On top of our robust program, all attendees, which includes individuals living with hydrocephalus, parents, siblings, caregivers, and other loved ones, were able to connect with each other, as well as network with researchers, sponsors, and leading experts in the field. So much was also gained by the scientists and healthcare professionals in attendance. The ability to work with and interact with patients was invaluable.

Gary Chaffee
Living with NPH

"Personally, I got a lot of good information that I can use for myself and peers. I was able to do a tremendous amount of networking and the feedback I received from patients, families, and providers was positive. I also loved interacting with the younger patients, and it helped me gain perspective."


Brand New Support Services

Transitioning from Pediatric to Adult Care

A major milestone for a young adult living with hydrocephalus is the transition from pediatric to adult medical care. Planning for this transition is vital and this year we published the Medical Summary for Transitioning Hydrocephalus Patient, in partnership with the American Society of Pediatric Neurosurgeons (ASPN). You can download this transition summary and fill it out with your current pediatric medical team.

Once complete, take this to your new adult neurosurgeon, neurologist, and any other members of your adult medical team you feel will benefit from understanding your journey with hydrocephalus. This includes a Physician’s Assistant, Nurse Practitioner, and other specialists.

We would like to extend a special thank you to Dr.

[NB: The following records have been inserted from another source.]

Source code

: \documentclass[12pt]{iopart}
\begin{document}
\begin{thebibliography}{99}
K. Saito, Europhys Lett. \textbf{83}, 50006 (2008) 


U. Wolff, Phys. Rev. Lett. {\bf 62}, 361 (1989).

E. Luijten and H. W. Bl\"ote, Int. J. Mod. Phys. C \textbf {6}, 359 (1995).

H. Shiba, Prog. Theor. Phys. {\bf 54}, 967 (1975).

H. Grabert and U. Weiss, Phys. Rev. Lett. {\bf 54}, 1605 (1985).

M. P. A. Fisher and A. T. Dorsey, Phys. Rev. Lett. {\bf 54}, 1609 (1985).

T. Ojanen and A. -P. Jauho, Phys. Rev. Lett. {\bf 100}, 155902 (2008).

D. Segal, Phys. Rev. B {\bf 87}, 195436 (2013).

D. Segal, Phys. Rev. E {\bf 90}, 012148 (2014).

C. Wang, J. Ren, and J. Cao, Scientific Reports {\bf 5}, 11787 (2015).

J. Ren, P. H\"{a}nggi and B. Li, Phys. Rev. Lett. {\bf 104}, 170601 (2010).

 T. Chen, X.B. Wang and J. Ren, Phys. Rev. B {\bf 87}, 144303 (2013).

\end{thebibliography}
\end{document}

Brandon Rocque, representing the ASPN, the HA Support and Education team, and the Medical Advisory Board, made up of both adult and pediatric providers, for their input and commitment to this effort. Click here to download our Toolkit for Transitioning from Pediatric to Adult Medical Care.

Unite Us

We partnered with the Child Neurology Foundation (CNF) to be a part of their new pilot program called the Neurology Social Services Network. The pilot program is powered by the Unite Us technology platform. We are now able to support our community with referrals to local, regional, and national partners who provide financial and/or professional support in social services including housing, medical expenses, legal services, and food insecurity, among other social needs.

Pen Pal Program

We added an additional component to our peer support program, HydrocephalusCONNECT. HA’s Pen Pal program is designed to support children between the ages of 7-12, to help them find real and lasting friendships with others that understand the journey with hydrocephalus. It is active on our website and pen pal requests are currently being accepted. A total of 5 pen pal requests have been completed since its inception in September 2022.


HA Spearheads New Coalition for Transition

The Hydrocephalus Association signed on as a founding member and co-leader of The National Partnership for Pediatric to Adult Care Transition (NPPACT). NPPACT is chaired by Diana Gray, HA President and CEO, and Sara Struwe, Spina Bifida Association. It is a multi-disciplinary group of stakeholders committed to advocating for federal programs, investments, and policies that will help ensure smoother care transitions, including developing and maintaining adult care settings designed to support adults living with serious, life-threatening, and disabling conditions that were initially diagnosed, treated, and managed in childhood. In December, Sara Struwe and Diana Gray met with the CMS Medicare Medicaid Coordination Office to discuss the healthcare transition cliff that many dually eligible individuals with chronic and debilitating conditions experience.